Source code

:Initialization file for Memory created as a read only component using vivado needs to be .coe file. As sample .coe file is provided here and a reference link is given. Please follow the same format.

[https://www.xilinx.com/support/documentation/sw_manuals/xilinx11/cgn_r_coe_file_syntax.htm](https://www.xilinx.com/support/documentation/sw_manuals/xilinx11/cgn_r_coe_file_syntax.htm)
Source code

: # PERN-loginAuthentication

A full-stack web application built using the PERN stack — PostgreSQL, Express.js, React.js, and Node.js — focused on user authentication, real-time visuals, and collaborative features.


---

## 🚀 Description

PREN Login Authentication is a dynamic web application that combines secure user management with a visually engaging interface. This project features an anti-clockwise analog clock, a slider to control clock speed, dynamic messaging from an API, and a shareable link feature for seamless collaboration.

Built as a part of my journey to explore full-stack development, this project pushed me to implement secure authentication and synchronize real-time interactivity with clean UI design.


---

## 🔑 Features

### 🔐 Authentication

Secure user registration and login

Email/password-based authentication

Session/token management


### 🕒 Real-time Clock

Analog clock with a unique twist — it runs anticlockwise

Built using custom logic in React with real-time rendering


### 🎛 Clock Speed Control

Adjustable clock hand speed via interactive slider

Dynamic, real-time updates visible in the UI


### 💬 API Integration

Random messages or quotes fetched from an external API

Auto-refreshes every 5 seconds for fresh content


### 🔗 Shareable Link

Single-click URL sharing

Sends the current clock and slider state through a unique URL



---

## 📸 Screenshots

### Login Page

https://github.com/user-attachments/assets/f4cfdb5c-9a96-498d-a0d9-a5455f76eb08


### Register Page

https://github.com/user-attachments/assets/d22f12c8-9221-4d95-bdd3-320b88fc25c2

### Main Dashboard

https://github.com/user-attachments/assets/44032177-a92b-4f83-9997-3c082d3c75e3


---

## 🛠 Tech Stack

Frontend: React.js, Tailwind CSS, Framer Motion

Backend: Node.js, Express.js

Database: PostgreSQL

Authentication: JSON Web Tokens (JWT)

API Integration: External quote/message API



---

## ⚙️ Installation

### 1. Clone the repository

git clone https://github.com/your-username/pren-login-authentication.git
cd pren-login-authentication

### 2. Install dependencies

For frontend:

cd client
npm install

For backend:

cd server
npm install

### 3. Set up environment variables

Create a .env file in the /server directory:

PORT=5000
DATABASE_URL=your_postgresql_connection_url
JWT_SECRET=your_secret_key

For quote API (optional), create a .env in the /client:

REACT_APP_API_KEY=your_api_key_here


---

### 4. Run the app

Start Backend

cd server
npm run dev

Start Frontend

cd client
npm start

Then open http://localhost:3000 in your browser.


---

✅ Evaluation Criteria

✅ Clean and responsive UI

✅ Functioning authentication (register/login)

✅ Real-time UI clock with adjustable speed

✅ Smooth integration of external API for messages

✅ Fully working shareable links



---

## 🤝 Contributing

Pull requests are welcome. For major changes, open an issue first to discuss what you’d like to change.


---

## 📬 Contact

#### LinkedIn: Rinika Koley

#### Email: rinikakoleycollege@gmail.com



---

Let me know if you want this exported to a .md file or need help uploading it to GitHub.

---

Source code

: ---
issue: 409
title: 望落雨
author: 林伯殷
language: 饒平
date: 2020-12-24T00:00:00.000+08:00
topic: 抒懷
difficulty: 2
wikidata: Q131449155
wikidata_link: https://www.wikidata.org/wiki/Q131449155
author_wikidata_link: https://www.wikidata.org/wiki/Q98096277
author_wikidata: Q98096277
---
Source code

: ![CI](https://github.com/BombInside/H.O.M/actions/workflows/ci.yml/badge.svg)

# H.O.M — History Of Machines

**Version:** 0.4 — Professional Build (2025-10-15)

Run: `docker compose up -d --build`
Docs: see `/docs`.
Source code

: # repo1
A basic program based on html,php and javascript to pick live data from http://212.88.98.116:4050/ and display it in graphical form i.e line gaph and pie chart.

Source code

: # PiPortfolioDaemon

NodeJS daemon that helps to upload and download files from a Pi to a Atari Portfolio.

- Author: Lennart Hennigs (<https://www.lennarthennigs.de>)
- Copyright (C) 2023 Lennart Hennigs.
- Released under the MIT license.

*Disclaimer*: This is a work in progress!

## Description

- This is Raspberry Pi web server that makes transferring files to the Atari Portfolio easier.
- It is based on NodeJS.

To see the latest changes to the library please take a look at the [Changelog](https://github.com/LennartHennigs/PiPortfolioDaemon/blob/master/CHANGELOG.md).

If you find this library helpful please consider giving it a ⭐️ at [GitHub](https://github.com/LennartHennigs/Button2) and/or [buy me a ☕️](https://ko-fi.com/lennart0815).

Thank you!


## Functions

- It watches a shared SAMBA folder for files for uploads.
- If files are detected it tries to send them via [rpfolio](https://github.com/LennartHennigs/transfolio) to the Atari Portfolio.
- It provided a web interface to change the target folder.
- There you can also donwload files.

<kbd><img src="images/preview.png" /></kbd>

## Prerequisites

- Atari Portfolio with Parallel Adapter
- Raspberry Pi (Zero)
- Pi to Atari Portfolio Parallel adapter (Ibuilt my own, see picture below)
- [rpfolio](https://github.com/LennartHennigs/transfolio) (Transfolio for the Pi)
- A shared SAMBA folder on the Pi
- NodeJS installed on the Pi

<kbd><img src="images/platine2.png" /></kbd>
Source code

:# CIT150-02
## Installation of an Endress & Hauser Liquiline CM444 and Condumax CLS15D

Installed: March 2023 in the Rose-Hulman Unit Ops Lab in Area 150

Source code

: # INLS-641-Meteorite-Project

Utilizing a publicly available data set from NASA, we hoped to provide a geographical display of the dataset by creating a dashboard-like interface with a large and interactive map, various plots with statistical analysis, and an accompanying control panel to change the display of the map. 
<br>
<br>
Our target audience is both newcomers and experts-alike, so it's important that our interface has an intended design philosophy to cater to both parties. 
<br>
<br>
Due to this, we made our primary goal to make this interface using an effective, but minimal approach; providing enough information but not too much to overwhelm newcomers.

| To do |
Once you have counted the lines of the records that contain the word "server", give the count and nothing else.

| Output of the task |
4